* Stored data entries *
::::::::

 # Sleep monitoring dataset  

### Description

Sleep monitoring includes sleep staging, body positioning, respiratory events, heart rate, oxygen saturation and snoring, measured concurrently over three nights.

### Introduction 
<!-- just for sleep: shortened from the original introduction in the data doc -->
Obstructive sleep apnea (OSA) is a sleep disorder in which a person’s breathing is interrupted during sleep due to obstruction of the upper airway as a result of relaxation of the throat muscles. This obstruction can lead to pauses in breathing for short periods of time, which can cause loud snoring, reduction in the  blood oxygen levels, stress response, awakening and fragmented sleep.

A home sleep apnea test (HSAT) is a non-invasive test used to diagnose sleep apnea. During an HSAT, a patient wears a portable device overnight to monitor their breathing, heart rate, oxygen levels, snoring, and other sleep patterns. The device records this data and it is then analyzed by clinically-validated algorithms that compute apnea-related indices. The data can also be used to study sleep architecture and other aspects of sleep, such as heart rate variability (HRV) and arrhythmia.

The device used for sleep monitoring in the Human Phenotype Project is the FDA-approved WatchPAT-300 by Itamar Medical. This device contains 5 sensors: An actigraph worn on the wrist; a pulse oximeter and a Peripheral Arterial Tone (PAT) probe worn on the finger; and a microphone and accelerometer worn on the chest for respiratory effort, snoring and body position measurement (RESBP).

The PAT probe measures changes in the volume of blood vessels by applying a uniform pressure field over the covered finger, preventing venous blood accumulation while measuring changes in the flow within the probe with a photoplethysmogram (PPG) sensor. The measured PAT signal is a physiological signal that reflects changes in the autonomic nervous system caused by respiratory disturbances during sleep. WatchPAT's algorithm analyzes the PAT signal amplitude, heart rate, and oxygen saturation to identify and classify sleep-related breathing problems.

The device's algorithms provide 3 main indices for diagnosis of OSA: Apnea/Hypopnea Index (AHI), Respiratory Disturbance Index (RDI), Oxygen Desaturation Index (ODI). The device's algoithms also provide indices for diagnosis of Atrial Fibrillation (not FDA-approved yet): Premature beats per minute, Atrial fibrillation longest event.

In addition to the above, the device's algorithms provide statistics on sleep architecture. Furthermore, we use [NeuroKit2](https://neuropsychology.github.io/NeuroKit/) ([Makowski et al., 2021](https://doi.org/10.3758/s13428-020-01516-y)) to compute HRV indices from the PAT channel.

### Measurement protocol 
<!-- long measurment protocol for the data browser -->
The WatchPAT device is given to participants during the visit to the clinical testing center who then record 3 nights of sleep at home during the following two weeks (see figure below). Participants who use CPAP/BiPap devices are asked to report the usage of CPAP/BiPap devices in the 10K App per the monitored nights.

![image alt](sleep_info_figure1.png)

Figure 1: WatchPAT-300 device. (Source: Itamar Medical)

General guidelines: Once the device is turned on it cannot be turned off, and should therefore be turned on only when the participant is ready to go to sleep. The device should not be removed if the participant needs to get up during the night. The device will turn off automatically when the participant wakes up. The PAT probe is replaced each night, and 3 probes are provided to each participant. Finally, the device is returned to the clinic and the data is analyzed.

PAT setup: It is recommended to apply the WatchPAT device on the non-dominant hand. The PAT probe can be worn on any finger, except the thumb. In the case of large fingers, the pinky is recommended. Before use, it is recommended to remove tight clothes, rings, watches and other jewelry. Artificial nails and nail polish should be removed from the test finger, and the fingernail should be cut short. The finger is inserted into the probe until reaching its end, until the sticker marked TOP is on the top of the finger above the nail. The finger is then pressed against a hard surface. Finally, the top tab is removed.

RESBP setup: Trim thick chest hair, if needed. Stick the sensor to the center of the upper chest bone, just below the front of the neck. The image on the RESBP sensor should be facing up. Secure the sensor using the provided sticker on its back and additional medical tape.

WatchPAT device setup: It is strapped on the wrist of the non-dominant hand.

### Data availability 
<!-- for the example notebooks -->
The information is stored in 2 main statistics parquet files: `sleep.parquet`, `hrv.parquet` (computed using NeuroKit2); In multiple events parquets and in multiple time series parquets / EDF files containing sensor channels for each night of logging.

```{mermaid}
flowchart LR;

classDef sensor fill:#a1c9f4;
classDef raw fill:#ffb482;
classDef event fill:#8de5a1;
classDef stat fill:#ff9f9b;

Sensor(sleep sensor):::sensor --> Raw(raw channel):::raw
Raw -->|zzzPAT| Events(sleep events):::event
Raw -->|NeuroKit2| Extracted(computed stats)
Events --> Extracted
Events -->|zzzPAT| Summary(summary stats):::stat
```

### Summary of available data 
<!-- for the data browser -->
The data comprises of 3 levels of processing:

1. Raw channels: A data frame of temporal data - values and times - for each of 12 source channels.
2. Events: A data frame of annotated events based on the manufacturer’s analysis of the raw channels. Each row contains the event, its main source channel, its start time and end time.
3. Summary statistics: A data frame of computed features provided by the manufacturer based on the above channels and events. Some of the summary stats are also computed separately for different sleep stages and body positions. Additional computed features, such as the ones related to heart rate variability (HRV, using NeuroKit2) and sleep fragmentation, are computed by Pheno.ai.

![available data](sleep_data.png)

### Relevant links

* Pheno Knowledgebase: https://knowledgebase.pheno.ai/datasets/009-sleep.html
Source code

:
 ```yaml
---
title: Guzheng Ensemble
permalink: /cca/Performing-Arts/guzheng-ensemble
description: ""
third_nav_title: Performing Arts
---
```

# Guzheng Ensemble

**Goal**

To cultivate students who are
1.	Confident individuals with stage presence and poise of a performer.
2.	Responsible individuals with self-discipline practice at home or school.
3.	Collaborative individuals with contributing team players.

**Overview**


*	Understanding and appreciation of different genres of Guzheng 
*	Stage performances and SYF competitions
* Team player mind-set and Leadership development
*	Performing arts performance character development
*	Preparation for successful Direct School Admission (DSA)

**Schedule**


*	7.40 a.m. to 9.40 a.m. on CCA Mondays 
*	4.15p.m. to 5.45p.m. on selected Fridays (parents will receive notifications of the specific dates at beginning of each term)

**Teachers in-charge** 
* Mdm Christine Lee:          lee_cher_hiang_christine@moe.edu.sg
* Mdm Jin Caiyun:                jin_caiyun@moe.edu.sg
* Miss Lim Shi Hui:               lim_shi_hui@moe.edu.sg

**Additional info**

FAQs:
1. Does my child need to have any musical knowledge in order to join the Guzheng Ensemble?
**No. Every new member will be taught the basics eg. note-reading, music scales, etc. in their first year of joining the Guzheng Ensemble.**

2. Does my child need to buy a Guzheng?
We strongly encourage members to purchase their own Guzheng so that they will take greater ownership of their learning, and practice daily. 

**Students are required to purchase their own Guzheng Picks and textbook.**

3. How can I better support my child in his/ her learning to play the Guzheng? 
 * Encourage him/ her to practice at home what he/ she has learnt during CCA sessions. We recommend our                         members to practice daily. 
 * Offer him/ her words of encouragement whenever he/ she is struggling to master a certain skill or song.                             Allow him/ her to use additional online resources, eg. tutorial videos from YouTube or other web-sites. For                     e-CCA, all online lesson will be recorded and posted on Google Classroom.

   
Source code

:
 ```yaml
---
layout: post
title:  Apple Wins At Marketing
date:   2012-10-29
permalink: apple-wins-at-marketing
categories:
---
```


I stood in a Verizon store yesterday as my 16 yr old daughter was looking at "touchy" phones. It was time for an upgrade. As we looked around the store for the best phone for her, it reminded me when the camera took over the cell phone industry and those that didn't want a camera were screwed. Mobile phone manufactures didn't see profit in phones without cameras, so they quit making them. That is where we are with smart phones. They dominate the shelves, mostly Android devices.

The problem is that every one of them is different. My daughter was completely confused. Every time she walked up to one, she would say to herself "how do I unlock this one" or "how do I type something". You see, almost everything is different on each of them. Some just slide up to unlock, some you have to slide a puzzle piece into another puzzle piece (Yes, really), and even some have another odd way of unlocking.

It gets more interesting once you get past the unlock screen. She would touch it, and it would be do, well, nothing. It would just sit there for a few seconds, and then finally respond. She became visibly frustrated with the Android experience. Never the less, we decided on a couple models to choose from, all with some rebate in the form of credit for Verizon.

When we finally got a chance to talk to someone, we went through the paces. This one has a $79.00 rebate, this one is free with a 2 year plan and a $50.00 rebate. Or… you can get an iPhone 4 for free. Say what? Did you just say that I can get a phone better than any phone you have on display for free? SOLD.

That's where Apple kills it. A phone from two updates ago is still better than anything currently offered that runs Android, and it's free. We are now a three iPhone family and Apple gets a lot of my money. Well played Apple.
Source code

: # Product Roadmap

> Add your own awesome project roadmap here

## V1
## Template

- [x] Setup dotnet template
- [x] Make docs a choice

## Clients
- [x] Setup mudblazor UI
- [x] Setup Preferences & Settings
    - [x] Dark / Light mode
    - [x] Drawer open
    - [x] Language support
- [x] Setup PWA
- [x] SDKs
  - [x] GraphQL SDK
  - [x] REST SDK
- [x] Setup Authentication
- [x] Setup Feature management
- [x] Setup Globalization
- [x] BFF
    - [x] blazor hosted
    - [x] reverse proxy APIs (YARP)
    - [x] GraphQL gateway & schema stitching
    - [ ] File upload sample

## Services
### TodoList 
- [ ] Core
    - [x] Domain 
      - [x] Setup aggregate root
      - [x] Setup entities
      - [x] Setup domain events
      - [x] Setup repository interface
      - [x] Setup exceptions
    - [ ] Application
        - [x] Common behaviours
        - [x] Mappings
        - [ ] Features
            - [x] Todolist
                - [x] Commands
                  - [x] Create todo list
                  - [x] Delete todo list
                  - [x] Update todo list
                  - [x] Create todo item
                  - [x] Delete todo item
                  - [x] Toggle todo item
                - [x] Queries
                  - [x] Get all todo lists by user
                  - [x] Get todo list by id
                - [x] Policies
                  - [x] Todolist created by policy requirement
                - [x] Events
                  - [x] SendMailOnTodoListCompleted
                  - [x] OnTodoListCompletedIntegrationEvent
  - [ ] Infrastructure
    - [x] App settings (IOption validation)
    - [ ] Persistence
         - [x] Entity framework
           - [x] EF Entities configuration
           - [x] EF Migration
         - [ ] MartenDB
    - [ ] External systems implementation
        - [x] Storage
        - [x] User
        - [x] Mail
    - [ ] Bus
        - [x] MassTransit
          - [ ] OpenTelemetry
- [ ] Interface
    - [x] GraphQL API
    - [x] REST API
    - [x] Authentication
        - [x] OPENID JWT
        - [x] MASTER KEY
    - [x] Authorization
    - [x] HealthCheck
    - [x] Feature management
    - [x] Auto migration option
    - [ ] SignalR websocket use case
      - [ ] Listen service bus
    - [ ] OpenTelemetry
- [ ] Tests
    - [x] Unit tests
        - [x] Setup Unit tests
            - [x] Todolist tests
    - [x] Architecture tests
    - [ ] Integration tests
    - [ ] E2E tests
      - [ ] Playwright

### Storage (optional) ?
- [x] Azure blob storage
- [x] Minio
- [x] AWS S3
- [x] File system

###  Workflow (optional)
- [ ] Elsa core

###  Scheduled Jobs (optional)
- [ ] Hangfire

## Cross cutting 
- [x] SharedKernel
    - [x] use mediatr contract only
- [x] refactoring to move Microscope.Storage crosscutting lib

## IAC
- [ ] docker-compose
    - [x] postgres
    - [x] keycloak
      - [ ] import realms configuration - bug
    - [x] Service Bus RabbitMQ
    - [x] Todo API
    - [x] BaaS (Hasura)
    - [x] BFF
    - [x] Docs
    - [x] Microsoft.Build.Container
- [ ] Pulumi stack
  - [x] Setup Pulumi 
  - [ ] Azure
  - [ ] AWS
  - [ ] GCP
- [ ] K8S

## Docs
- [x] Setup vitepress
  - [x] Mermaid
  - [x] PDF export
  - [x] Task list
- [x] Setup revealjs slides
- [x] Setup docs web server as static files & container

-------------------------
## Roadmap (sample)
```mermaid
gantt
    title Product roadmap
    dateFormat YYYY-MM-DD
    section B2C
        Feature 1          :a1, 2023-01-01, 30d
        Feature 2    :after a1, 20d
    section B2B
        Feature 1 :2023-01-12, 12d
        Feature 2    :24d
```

::::::::

* Activity *
Repeat word for word every line from the start of the entries to the line holding "A home sleep", inclusive, and nothing else.

* Task solution *
 # Sleep monitoring dataset  

### Description

Sleep monitoring includes sleep staging, body positioning, respiratory events, heart rate, oxygen saturation and snoring, measured concurrently over three nights.

### Introduction 
<!-- just for sleep: shortened from the original introduction in the data doc -->
Obstructive sleep apnea (OSA) is a sleep disorder in which a person’s breathing is interrupted during sleep due to obstruction of the upper airway as a result of relaxation of the throat muscles. This obstruction can lead to pauses in breathing for short periods of time, which can cause loud snoring, reduction in the  blood oxygen levels, stress response, awakening and fragmented sleep.

A home sleep apnea test (HSAT) is a non-invasive test used to diagnose sleep apnea. During an HSAT, a patient wears a portable device overnight to monitor their breathing, heart rate, oxygen levels, snoring, and other sleep patterns. The device records this data and it is then analyzed by clinically-validated algorithms that compute apnea-related indices. The data can also be used to study sleep architecture and other aspects of sleep, such as heart rate variability (HRV) and arrhythmia.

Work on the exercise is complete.